**** Data records ****
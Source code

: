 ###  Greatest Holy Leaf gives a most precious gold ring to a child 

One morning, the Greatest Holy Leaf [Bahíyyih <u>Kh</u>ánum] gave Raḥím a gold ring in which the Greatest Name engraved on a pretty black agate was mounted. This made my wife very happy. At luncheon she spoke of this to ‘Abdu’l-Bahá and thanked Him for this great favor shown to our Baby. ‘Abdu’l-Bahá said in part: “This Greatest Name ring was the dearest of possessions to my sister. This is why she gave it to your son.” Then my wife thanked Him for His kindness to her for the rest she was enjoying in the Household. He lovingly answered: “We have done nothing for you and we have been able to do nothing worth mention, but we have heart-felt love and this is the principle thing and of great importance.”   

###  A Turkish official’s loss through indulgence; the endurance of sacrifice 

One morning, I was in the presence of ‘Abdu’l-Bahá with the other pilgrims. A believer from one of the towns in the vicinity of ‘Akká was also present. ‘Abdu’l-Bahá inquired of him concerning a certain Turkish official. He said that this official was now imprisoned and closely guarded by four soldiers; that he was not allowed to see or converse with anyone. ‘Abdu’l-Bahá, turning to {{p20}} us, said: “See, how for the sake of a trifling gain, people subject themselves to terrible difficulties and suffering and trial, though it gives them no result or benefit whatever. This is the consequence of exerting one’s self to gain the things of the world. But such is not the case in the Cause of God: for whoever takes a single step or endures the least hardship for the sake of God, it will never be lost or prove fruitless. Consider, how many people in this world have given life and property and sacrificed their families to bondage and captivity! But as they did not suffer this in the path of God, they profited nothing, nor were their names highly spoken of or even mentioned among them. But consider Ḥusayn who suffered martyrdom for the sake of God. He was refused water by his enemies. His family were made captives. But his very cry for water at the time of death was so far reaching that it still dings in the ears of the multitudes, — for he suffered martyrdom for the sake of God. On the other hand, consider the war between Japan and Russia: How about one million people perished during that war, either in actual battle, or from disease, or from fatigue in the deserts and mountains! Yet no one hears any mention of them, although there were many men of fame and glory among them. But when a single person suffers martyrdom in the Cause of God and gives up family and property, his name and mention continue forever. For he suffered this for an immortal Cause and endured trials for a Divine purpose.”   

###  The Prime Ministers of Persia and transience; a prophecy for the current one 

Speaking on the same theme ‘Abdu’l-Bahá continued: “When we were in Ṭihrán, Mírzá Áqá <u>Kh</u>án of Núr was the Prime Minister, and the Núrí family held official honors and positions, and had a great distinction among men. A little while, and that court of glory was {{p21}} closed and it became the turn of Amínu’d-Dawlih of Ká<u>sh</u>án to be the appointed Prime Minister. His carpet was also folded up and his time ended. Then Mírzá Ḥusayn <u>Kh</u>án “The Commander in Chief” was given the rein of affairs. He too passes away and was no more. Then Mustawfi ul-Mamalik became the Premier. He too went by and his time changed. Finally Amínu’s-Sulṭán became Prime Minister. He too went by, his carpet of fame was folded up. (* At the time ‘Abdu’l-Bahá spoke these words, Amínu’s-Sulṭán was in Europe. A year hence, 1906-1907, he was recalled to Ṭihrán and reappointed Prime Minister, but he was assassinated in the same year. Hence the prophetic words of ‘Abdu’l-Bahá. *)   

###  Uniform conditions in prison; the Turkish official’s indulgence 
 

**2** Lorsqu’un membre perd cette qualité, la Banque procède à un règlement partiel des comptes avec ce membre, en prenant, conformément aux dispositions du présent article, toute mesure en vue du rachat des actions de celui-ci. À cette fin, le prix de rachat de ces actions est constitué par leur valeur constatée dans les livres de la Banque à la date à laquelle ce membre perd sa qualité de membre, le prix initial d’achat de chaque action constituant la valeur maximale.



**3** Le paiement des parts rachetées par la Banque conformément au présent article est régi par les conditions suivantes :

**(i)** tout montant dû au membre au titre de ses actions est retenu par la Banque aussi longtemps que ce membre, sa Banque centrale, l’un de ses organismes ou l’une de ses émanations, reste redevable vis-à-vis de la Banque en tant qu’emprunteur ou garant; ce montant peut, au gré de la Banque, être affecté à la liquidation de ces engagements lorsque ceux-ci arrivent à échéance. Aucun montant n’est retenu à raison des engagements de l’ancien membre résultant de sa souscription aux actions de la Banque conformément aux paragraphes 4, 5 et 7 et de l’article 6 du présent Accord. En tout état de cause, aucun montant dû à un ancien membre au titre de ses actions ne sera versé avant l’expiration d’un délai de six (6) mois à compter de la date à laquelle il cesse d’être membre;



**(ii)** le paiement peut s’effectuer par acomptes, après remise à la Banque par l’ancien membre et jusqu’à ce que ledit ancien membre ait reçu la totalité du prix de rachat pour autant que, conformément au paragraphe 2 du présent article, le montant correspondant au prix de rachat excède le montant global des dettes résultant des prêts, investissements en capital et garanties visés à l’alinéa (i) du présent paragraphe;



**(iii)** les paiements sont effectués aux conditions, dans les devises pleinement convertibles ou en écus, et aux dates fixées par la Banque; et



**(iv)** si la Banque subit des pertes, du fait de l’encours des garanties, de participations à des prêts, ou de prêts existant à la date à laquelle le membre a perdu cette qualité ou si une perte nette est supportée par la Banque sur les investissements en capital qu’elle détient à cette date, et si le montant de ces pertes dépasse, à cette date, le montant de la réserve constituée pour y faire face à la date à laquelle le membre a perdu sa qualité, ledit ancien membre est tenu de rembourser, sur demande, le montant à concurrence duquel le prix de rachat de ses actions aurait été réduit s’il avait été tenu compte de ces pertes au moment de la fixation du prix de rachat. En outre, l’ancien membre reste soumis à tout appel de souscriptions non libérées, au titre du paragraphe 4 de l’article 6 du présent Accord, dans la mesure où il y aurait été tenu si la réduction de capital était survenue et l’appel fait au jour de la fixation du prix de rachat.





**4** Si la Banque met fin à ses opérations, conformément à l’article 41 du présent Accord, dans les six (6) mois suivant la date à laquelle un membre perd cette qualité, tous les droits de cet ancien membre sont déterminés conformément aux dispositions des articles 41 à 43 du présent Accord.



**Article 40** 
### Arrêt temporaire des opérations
****
* What needs to be done:
Check each line of the entries, and copy the ones that contain "dispositions".

* Result of this task:
**2** Lorsqu’un membre perd cette qualité, la Banque procède à un règlement partiel des comptes avec ce membre, en prenant, conformément aux dispositions du présent article, toute mesure en vue du rachat des actions de celui-ci. À cette fin, le prix de rachat de ces actions est constitué par leur valeur constatée dans les livres de la Banque à la date à laquelle ce membre perd sa qualité de membre, le prix initial d’achat de chaque action constituant la valeur maximale.
**4** Si la Banque met fin à ses opérations, conformément à l’article 41 du présent Accord, dans les six (6) mois suivant la date à laquelle un membre perd cette qualité, tous les droits de cet ancien membre sont déterminés conformément aux dispositions des articles 41 à 43 du présent Accord.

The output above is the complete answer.